Dengan membonceng pendaratan tentara Inggeris tersebut di atas, sambil menyamar sebagai tentara Sekutu, seolah sebagai “petugas Palang Merah Internasional” tentara Belanda berhasil masuk ke Tanjung Priuk. Bersamaan dengan itu masuklah ke Indonesia para pejabat tinggi “pemerintah kolonial Hindia Belanda”, mula-mula Charles Olke van der Plas, setelah itu menyusul Hubertus Johannes van Mook (lahir di Semarang tahun 1894 dari keluarga guru) sebagai Wakil Gubernur Jenderal dengan sejumlah personilnya. Pihak Belanda melakukan provokasi-provokasi bersenjata dan juga sabotase ekonomi untuk menjatuhkan pemerintahan Republik Indonesia dibawah Sukarno-Hatta. Sehubungan dengan itu, pemerintah Indonesia mengeluarkan pernyataan khusus tertanggal 25 Oktober 1945 yang menegaskan prinsip politik luar negerinya, yang antara lain menekankan, bahwa Indonesia bersedia mengadakan perundingan dengan negara manapun atas dasar pengakuan hak bangsa Indonesia untuk menentukan nasibnya sendiri dan memilih bentuk pemerintahan negerinya yang sepadan dengan cita-citanya.

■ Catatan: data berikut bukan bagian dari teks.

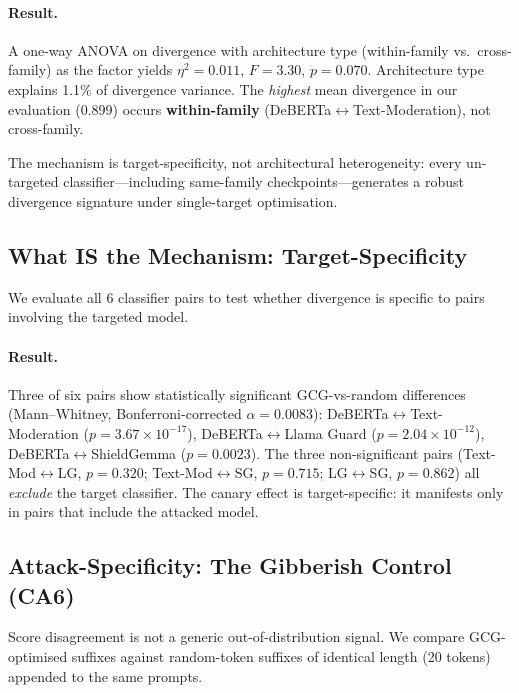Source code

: \documentclass{article}
\begin{document}
\paragraph{Result.} A one-way ANOVA on divergence with architecture type (within-family vs.\ cross-family) as the factor yields $\eta^2 = 0.011$, $F = 3.30$, $p = 0.070$. Architecture type explains 1.1\% of divergence variance. The \emph{highest} mean divergence in our evaluation (0.899) occurs \textbf{within-family} (DeBERTa$\leftrightarrow$Text-Moderation), not cross-family.

The mechanism is target-specificity, not architectural heterogeneity: every un-targeted classifier---including same-family checkpoints---generates a robust divergence signature under single-target optimisation.

\subsection{What IS the Mechanism: Target-Specificity}
\label{sec:target-specificity}

We evaluate all 6 classifier pairs to test whether divergence is specific to pairs involving the targeted model.

\paragraph{Result.} Three of six pairs show statistically significant GCG-vs-random differences (Mann--Whitney, Bonferroni-corrected $\alpha = 0.0083$): DeBERTa$\leftrightarrow$Text-Moderation ($p = 3.67 \times 10^{-17}$), DeBERTa$\leftrightarrow$Llama Guard ($p = 2.04 \times 10^{-12}$), DeBERTa$\leftrightarrow$ShieldGemma ($p = 0.0023$). The three non-significant pairs (Text-Mod$\leftrightarrow$LG, $p = 0.320$; Text-Mod$\leftrightarrow$SG, $p = 0.715$; LG$\leftrightarrow$SG, $p = 0.862$) all \emph{exclude} the target classifier. The canary effect is target-specific: it manifests only in pairs that include the attacked model.

\subsection{Attack-Specificity: The Gibberish Control (CA6)}
\label{sec:ca6}

Score disagreement is not a generic out-of-distribution signal. We compare GCG-optimised suffixes against random-token suffixes of identical length (20 tokens) appended to the same prompts.
\end{document}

Pemerintah Indonesia menyatakan, bahwa tercapainya perdamaian dan suksesnya pembahasan mengenai masalah Indonesia harus dilaksanakan secara internasional. Perundingan dua pihak mungkin saja dilaksanakan dengan mengikutsertakan pihak ketiga yang akan bertindak sebagai penengah.
Pemerintah Indonesia berjuang sekuat tenaga untuk mendapatkan pengakuan kedaulatannya sebagai negara bebas, merdeka, berdaulat dan damai di arena internasional. Sehubungan dengan itu Bung Hatta menegaskan, bahwa “kita perlu akan pengakuan asing tentang kemerdekaan kita. Pemerintah Republik Indonesia berusaha sehebat-hebatnya dalam lapangan diplomasi”.3)
Bagaimanakah sebenarnya posisi pemerintah negara-negara Serikat terhadap Republik Indonesia? Pada tanggal 10 Desember 1944 Jenderal MacArthur dan Van Mook sebagai wakil-wakli negara masing-masing telah menandatangani perjanjian khusus tentang penyerahan kembali teritorial “Hindai Belanda” kepada NICA (Netherlands Indies Civil Administration). Dus, Amerika Serikat mendukung dan akan membantu sepenuhnya kembalinya “Hindia Belanda” ke tangan Kerajaan Belanda.
Untuk mencapai tujuannya itu, pada mulanya kaum kolonialis Belanda menolak segala bentuk perundingan dengan pihak republik. Mereka berusaha keras mengerahkan kekuatan fisik dan persenjataannya untuk melikwidasi Republik Indonesia. Dalam usahanya itu mereka sangat mengharapkan bantuan pemerintah Amerika serikat dan Inggeris, yang memang mengakui hak kedaulatan Kerajaan belanda atas “Hindia Belanda” sesuai dengan perjanjian khusus yang telah ditandatangani oleh MacArthur dan Van Mook pada tanggal 10 Desember 1944 tersebut di atas.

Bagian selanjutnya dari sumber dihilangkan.